# Task instructions:
State the number of lines below in which the word "America" appears. Nothing else belongs in the answer.

# Data records:
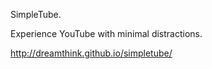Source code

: 
SimpleTube.

Experience YouTube with minimal distractions.

http://dreamthink.github.io/simpletube/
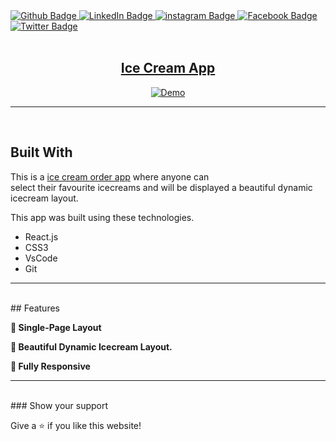 <div id="badges">
  <a href="https://github.com/Prasanto19">
    <img src="https://img.shields.io/badge/GitHub-100000?style=for-the-badge&logo=github&logoColor=white" alt="Github Badge"/>
  </a>
  <a href="https://www.linkedin.com/in/prasanto19/">
    <img src="https://img.shields.io/badge/LinkedIn-0077B5?style=for-the-badge&logo=linkedin&logoColor=white" alt="LinkedIn Badge"/>
  </a>
  <a href="https://www.instagram.com/prasanto19">
    <img src="https://img.shields.io/badge/Instagram-E4405F?style=for-the-badge&logo=instagram&logoColor=white" alt="instagram Badge"/>
  </a>
  <a href="https://www.facebook.com/prasanto.cou">
    <img src="https://img.shields.io/badge/Facebook-1877F2?style=for-the-badge&logo=facebook&logoColor=white" alt="Facebook Badge"/>
  </a>
  <a href="https://twitter.com/Prasanto19">
    <img src="https://img.shields.io/badge/Twitter-1DA1F2?style=for-the-badge&logo=twitter&logoColor=white" alt="Twitter Badge"/>
  </a>
</div>
<Br>
<h2  id="header" align="center">
  <a  href="https://react-icecream.netlify.app" >Ice Cream App</a>
</h2>
<div align="center">
  <a href="https://react-icecream.netlify.app" target="_blank">
   <img alt="Demo" src="./public/favion.png" />
  </a>
</div>

<hr>
<Br>

## Built With

This is a <a href="https://react-icecream.netlify.app" target="_blank">ice cream order app</a> where anyone can <br/> select their favourite 
icecreams and will be displayed a beautiful dynamic icecream layout.

This app was built using these technologies.

- React.js
- CSS3
- VsCode
- Git
<hr>
<Br>
## Features

**📖 Single-Page Layout**

**🎨 Beautiful Dynamic Icecream Layout.**

**📱 Fully Responsive**
<hr>
<Br>
### Show your support

Give a ⭐ if you like this website!
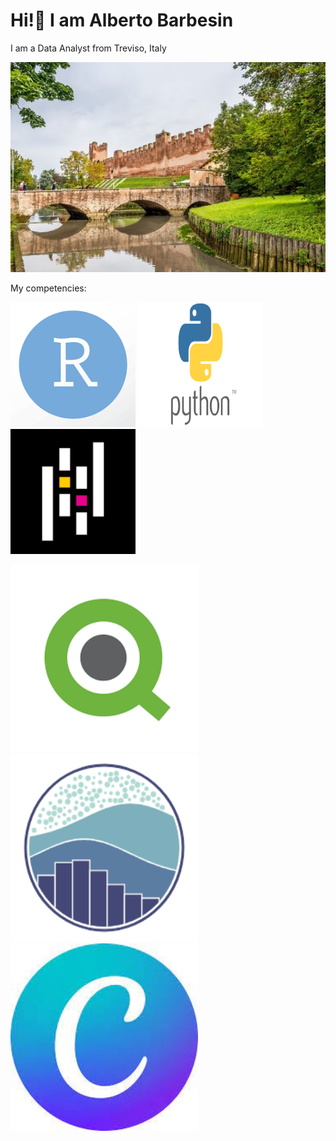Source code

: # Hi!👋 I am Alberto Barbesin
I am a Data Analyst from Treviso, Italy

![Image Alt text](/images/castelfranco.png)


My competencies:

<img src = "/images/R_image.png"
width="200" 
height="200" />
<img src = "/images/python.png"
width="200" 
height="200" />
<img src = "/images/pandas.png"
width="200" 
height="200" />

<img src = "/images/qlik.png"
width="300" 
height="300" />
<img src = "/images/seaborn.png"
width="300" 
height="300" />
<img src = "/images/canva.jpg"
width="300" 
height="300" />
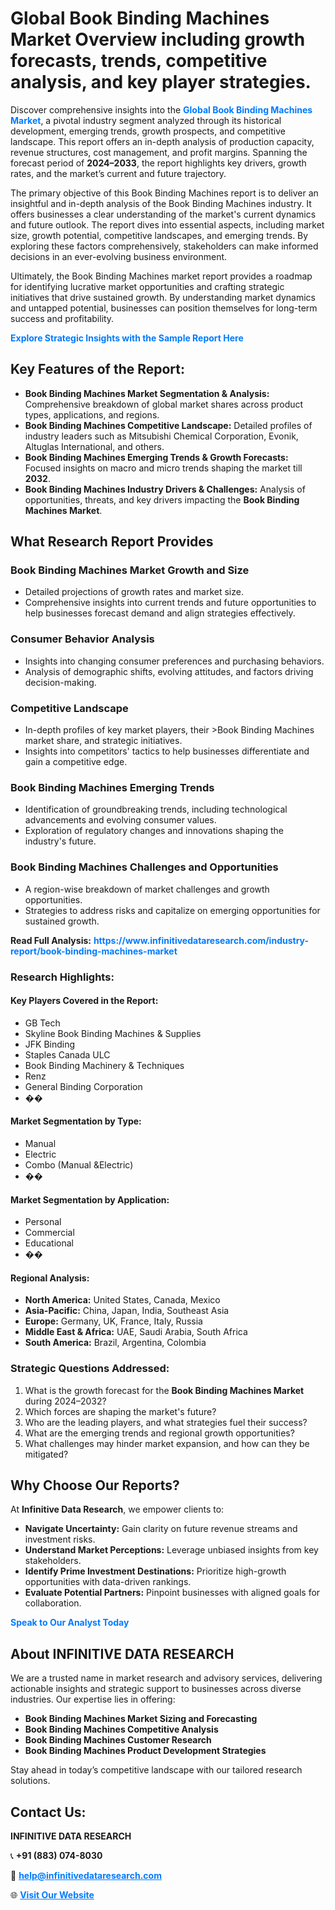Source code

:<h1>Global Book Binding Machines Market Overview including growth forecasts, trends, competitive analysis, and key player strategies.</h1>
<p>
Discover comprehensive insights into the 
<a href="https://www.infinitivedataresearch.com/industry-report/book-binding-machines-market" rel="dofollow" style="color: #007BFF; text-decoration: none;"><strong>Global Book Binding Machines Market</strong></a>, a pivotal industry segment analyzed through its historical development, emerging trends, growth prospects, and competitive landscape. This report offers an in-depth analysis of production capacity, revenue structures, cost management, and profit margins. Spanning the forecast period of <strong>2024–2033</strong>, the report highlights key drivers, growth rates, and the market’s current and future trajectory.
</p>
<p>
The primary objective of this Book Binding Machines report is to deliver an insightful and in-depth analysis of the Book Binding Machines industry. It offers businesses a clear understanding of the market's current dynamics and future outlook. The report dives into essential aspects, including market size, growth potential, competitive landscapes, and emerging trends. By exploring these factors comprehensively, stakeholders can make informed decisions in an ever-evolving business environment.
</p>
<p>
Ultimately, the Book Binding Machines market report provides a roadmap for identifying lucrative market opportunities and crafting strategic initiatives that drive sustained growth. By understanding market dynamics and untapped potential, businesses can position themselves for long-term success and profitability.
</p>
<p>
<a href="https://www.infinitivedataresearch.com/request-sample/reportId=109242" style="color: #007BFF; text-decoration: none;"><strong>Explore Strategic Insights with the Sample Report Here</strong></a>
</p>

<h2>Key Features of the Report:</h2>
<ul>
<li><strong>Book Binding Machines Market Segmentation & Analysis:</strong> Comprehensive breakdown of global market shares across product types, applications, and regions.</li>
<li><strong>Book Binding Machines Competitive Landscape:</strong> Detailed profiles of industry leaders such as Mitsubishi Chemical Corporation, Evonik, Altuglas International, and others.</li>
<li><strong>Book Binding Machines Emerging Trends & Growth Forecasts:</strong> Focused insights on macro and micro trends shaping the market till <strong>2032</strong>.</li>
<li><strong>Book Binding Machines Industry Drivers & Challenges:</strong> Analysis of opportunities, threats, and key drivers impacting the <strong>Book Binding Machines Market</strong>.</li>
</ul>

<h2>What Research Report Provides</h2>
<h3>Book Binding Machines Market Growth and Size</h3>
<ul>
<li>Detailed projections of growth rates and market size.</li>
<li>Comprehensive insights into current trends and future opportunities to help businesses forecast demand and align strategies effectively.</li>
</ul>

<h3>Consumer Behavior Analysis</h3>
<ul>
<li>Insights into changing consumer preferences and purchasing behaviors.</li>
<li>Analysis of demographic shifts, evolving attitudes, and factors driving decision-making.</li>
</ul>

<h3>Competitive Landscape</h3>
<ul>
<li>In-depth profiles of key market players, their >Book Binding Machines market share, and strategic initiatives.</li>
<li>Insights into competitors' tactics to help businesses differentiate and gain a competitive edge.</li>
</ul>

<h3>Book Binding Machines Emerging Trends</h3>
<ul>
<li>Identification of groundbreaking trends, including technological advancements and evolving consumer values.</li>
<li>Exploration of regulatory changes and innovations shaping the industry's future.</li>
</ul>

<h3>Book Binding Machines Challenges and Opportunities</h3>
<ul>
<li>A region-wise breakdown of market challenges and growth opportunities.</li>
<li>Strategies to address risks and capitalize on emerging opportunities for sustained growth.</li>
</ul>
<p><strong>Read Full Analysis:</strong> <a href="https://www.infinitivedataresearch.com/industry-report/book-binding-machines-market" rel="dofollow" style="color: #007BFF; text-decoration: none;"><strong>https://www.infinitivedataresearch.com/industry-report/book-binding-machines-market</strong></a></p>
<h3>Research Highlights:</h3>
<h4>Key Players Covered in the Report:</h4>
<ul><li>GB Tech</li><li>Skyline Book Binding Machines &amp; Supplies</li><li>JFK Binding</li><li>Staples Canada ULC</li><li>Book Binding Machinery &amp; Techniques</li><li>Renz</li><li>General Binding Corporation</li><li>��</li></ul>
<h4>Market Segmentation by Type:</h4>
<ul><li>Manual</li><li>Electric</li><li>Combo (Manual &amp;Electric)</li><li>��</li></ul>
<h4>Market Segmentation by Application:</h4>
<ul><li>Personal</li><li>Commercial</li><li>Educational</li><li>��</li></ul>

<h4>Regional Analysis:</h4>
<ul>
<li><strong>North America:</strong> United States, Canada, Mexico</li>
<li><strong>Asia-Pacific:</strong> China, Japan, India, Southeast Asia</li>
<li><strong>Europe:</strong> Germany, UK, France, Italy, Russia</li>
<li><strong>Middle East & Africa:</strong> UAE, Saudi Arabia, South Africa</li>
<li><strong>South America:</strong> Brazil, Argentina, Colombia</li>
</ul>

<h3>Strategic Questions Addressed:</h3>
<ol>
<li>What is the growth forecast for the <strong>Book Binding Machines Market</strong> during 2024–2032?</li>
<li>Which forces are shaping the market's future?</li>
<li>Who are the leading players, and what strategies fuel their success?</li>
<li>What are the emerging trends and regional growth opportunities?</li>
<li>What challenges may hinder market expansion, and how can they be mitigated?</li>
</ol>

<h2>Why Choose Our Reports?</h2>
<p>At <strong>Infinitive Data Research</strong>, we empower clients to:</p>
<ul>
<li><strong>Navigate Uncertainty:</strong> Gain clarity on future revenue streams and investment risks.</li>
<li><strong>Understand Market Perceptions:</strong> Leverage unbiased insights from key stakeholders.</li>
<li><strong>Identify Prime Investment Destinations:</strong> Prioritize high-growth opportunities with data-driven rankings.</li>
<li><strong>Evaluate Potential Partners:</strong> Pinpoint businesses with aligned goals for collaboration.</li>
</ul>
<p><a href="https://www.infinitivedataresearch.com/industry-report/book-binding-machines-market" rel="dofollow" style="color: #007BFF; text-decoration: none;"><strong>Speak to Our Analyst Today</strong></a></p>

<h2>About INFINITIVE DATA RESEARCH</h2>
<p>We are a trusted name in market research and advisory services, delivering actionable insights and strategic support to businesses across diverse industries. Our expertise lies in offering:</p>
<ul>
<li><strong>Book Binding Machines Market Sizing and Forecasting</strong></li>
<li><strong>Book Binding Machines Competitive Analysis</strong></li>
<li><strong>Book Binding Machines Customer Research</strong></li>
<li><strong>Book Binding Machines Product Development Strategies</strong></li>
</ul>
<p>Stay ahead in today’s competitive landscape with our tailored research solutions.</p>

<h2>Contact Us:</h2>
<p><strong>INFINITIVE DATA RESEARCH</strong></p>
<p>📞 <strong>+91 (883) 074-8030</strong></p>
<p>📧 <strong><a href="mailto:help@infinitivedataresearch.com" style="color: #007BFF;">help@infinitivedataresearch.com</a></strong></p>
<p>🌐 <strong><a href="https://www.infinitivedataresearch.com" rel="dofollow" style="color: #007BFF;">Visit Our Website</a></strong></p>
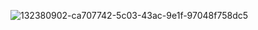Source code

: ![132380902-ca707742-5c03-43ac-9e1f-97048f758dc5](https://user-images.githubusercontent.com/101038850/161099289-9a46faa3-5ada-426a-b615-f67bc9fcc09a.png)
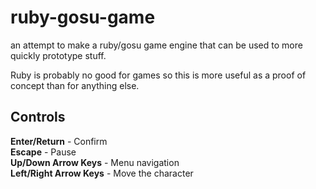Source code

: # ruby-gosu-game
an attempt to make a ruby/gosu game engine that can be used to more quickly prototype stuff.

Ruby is probably no good for games so this is more useful as a proof of concept than for anything else.

<h2>Controls</h2>
<p>
<strong>Enter/Return</strong> - Confirm<br>
<strong>Escape</strong> - Pause<br>
<strong>Up/Down Arrow Keys</strong> - Menu navigation<br>
<strong>Left/Right Arrow Keys</strong> - Move the character
</p>
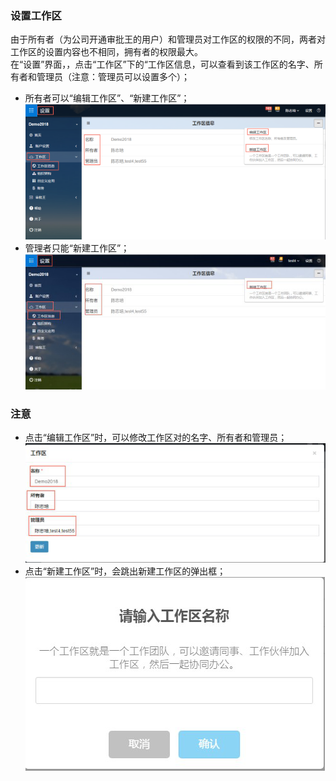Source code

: ### 设置工作区
由于所有者（为公司开通审批王的用户）和管理员对工作区的权限的不同，两者对工作区的设置内容也不相同，拥有者的权限最大。<br>
在“设置”界面，，点击“工作区”下的“工作区信息，可以查看到该工作区的名字、所有者和管理员（注意：管理员可以设置多个）；
- 所有者可以“编辑工作区”、“新建工作区”；<br>
![](images/工作区1.png)
- 管理者只能“新建工作区”；<br>
![](images/工作区2.png)
### 注意
- 点击“编辑工作区”时，可以修改工作区对的名字、所有者和管理员；<br>
![](images/工作区3.png)
- 点击“新建工作区”时，会跳出新建工作区的弹出框；<br>
![](images/工作区4.png)

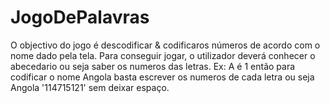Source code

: # JogoDePalavras
O objectivo do jogo é descodificar &amp; codificaros números de acordo com o nome dado pela tela.
Para conseguir jogar, o utilizador deverá conhecer o abecedario ou seja saber os numeros das letras.
Ex: A é 1 então para codificar o nome Angola basta escrever os numeros de cada letra ou  seja  Angola '114715121' sem deixar espaço.
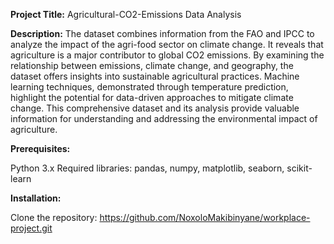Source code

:<b>Project Title:</b> Agricultural-CO2-Emissions Data Analysis

<b>Description:</b> 
The dataset combines information from the FAO and IPCC to analyze the impact of the agri-food sector on climate change. It reveals that agriculture is a major contributor to global CO2 emissions. By examining the relationship between emissions, climate change, and geography, the dataset offers insights into sustainable agricultural practices. Machine learning techniques, demonstrated through temperature prediction, highlight the potential for data-driven approaches to mitigate climate change. This comprehensive dataset and its analysis provide valuable information for understanding and addressing the environmental impact of agriculture.

<b>Prerequisites:</b>

Python 3.x
Required libraries: pandas, numpy, matplotlib, seaborn, scikit-learn

<b>Installation:</b>

Clone the repository: https://github.com/NoxoloMakibinyane/workplace-project.git
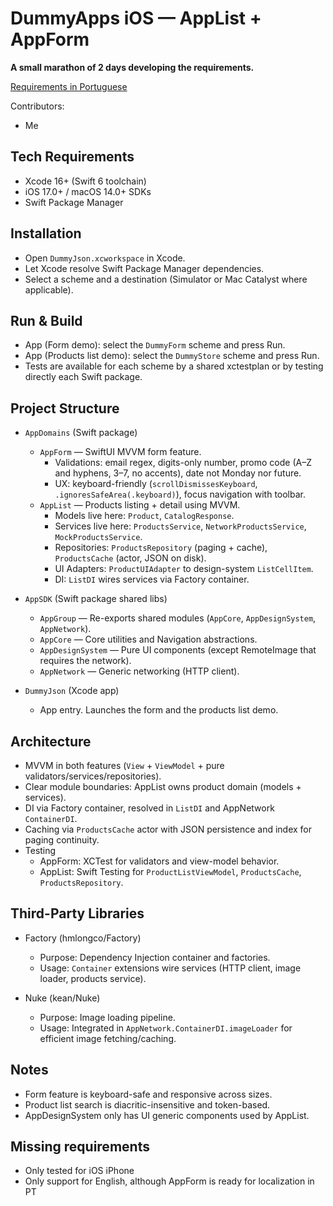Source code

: # DummyApps iOS — AppList + AppForm

**A small marathon of 2 days developing the requirements.**

[Requirements in Portuguese](InterviewChallenge.pdf) 

Contributors:
- Me
  
## Tech Requirements

- Xcode 16+ (Swift 6 toolchain)
- iOS 17.0+ / macOS 14.0+ SDKs
- Swift Package Manager

## Installation

- Open `DummyJson.xcworkspace` in Xcode.
- Let Xcode resolve Swift Package Manager dependencies.
- Select a scheme and a destination (Simulator or Mac Catalyst where applicable).

## Run & Build

- App (Form demo): select the `DummyForm` scheme and press Run.
- App (Products list demo): select the `DummyStore` scheme and press Run.
- Tests are available for each scheme by a shared xctestplan or by testing directly each Swift package.

## Project Structure

- `AppDomains` (Swift package)
  - `AppForm` — SwiftUI MVVM form feature.
    - Validations: email regex, digits-only number, promo code (A–Z and hyphens, 3–7, no accents), date not Monday nor future.
    - UX: keyboard-friendly (`scrollDismissesKeyboard`, `.ignoresSafeArea(.keyboard)`), focus navigation with toolbar.
  - `AppList` — Products listing + detail using MVVM.
    - Models live here: `Product`, `CatalogResponse`.
    - Services live here: `ProductsService`, `NetworkProductsService`, `MockProductsService`.
    - Repositories: `ProductsRepository` (paging + cache), `ProductsCache` (actor, JSON on disk).
    - UI Adapters: `ProductUIAdapter` to design-system `ListCellItem`.
    - DI: `ListDI` wires services via Factory container.

- `AppSDK` (Swift package shared libs)
  - `AppGroup` — Re-exports shared modules (`AppCore`, `AppDesignSystem`, `AppNetwork`).
  - `AppCore` — Core utilities and Navigation abstractions.
  - `AppDesignSystem` — Pure UI components (except RemoteImage that requires the network).
  - `AppNetwork` — Generic networking (HTTP client).

- `DummyJson` (Xcode app)
  - App entry. Launches the form and the products list demo.

## Architecture

- MVVM in both features (`View` + `ViewModel` + pure validators/services/repositories).
- Clear module boundaries: AppList owns product domain (models + services).
- DI via Factory container, resolved in `ListDI` and AppNetwork `ContainerDI`.
- Caching via `ProductsCache` actor with JSON persistence and index for paging continuity.
- Testing
  - AppForm: XCTest for validators and view-model behavior.
  - AppList: Swift Testing for `ProductListViewModel`, `ProductsCache`, `ProductsRepository`.

## Third-Party Libraries

- Factory (hmlongco/Factory)
  - Purpose: Dependency Injection container and factories.
  - Usage: `Container` extensions wire services (HTTP client, image loader, products service).

- Nuke (kean/Nuke)
  - Purpose: Image loading pipeline.
  - Usage: Integrated in `AppNetwork.ContainerDI.imageLoader` for efficient image fetching/caching.

## Notes

- Form feature is keyboard-safe and responsive across sizes.
- Product list search is diacritic-insensitive and token-based.
- AppDesignSystem only has UI generic components used by AppList. 

## Missing requirements

- Only tested for iOS iPhone
- Only support for English, although AppForm is ready for localization in PT
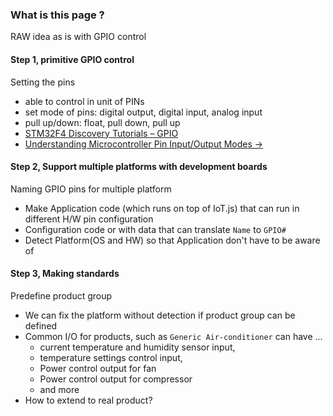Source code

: ### What is this page ?
RAW idea as is with GPIO control

#### Step 1, primitive GPIO control
Setting the pins
* able to control in unit of PINs
* set mode of pins: digital output, digital input, analog input
* pull up/down: float, pull down, pull up
* [STM32F4 Discovery Tutorials – GPIO](http://armprogramming.com/stm32f4-discovery-tutorials-gpio/)
* [Understanding Microcontroller Pin Input/Output Modes ->](http://coactionos.com/embedded%20design%20tips/2013/10/21/Tips-Understanding-Microcontroller-Pin-Input-Output-Modes/) 


#### Step 2, Support multiple platforms with development boards
Naming GPIO pins for multiple platform
* Make Application code (which runs on top of IoT.js) that can run in different H/W pin configuration
* Configuration code or with data that can translate `Name` to `GPIO#`
* Detect Platform(OS and HW) so that Application don't have to be aware of


#### Step 3, Making standards
Predefine product group
* We can fix the platform without detection if product group can be defined
* Common I/O for products, such as `Generic Air-conditioner` can have ...
   * current temperature and humidity sensor input, 
   * temperature settings control input,
   * Power control output for fan
   * Power control output for compressor
   * and more
* How to extend to real product?

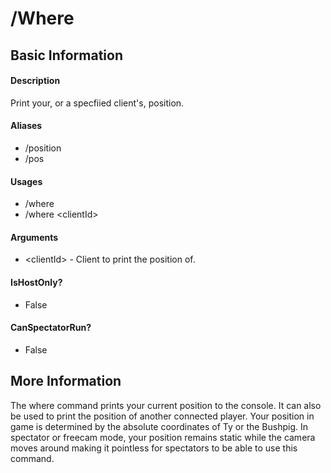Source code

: # /Where

## Basic Information

#### Description
Print your, or a specfiied client's, position.
#### Aliases
- /position
- /pos
#### Usages
- /where
- /where \<clientId>
#### Arguments
- \<clientId> - Client to print the position of.
#### IsHostOnly?
- False
#### CanSpectatorRun?
- False

## More Information
The where command prints your current position to the console. 
It can also be used to print the position of another connected player.
Your position in game is determined by the absolute coordinates of Ty or the Bushpig.
In spectator or freecam mode, your position remains static while the camera moves around making it pointless
for spectators to be able to use this command.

# Task answer:
2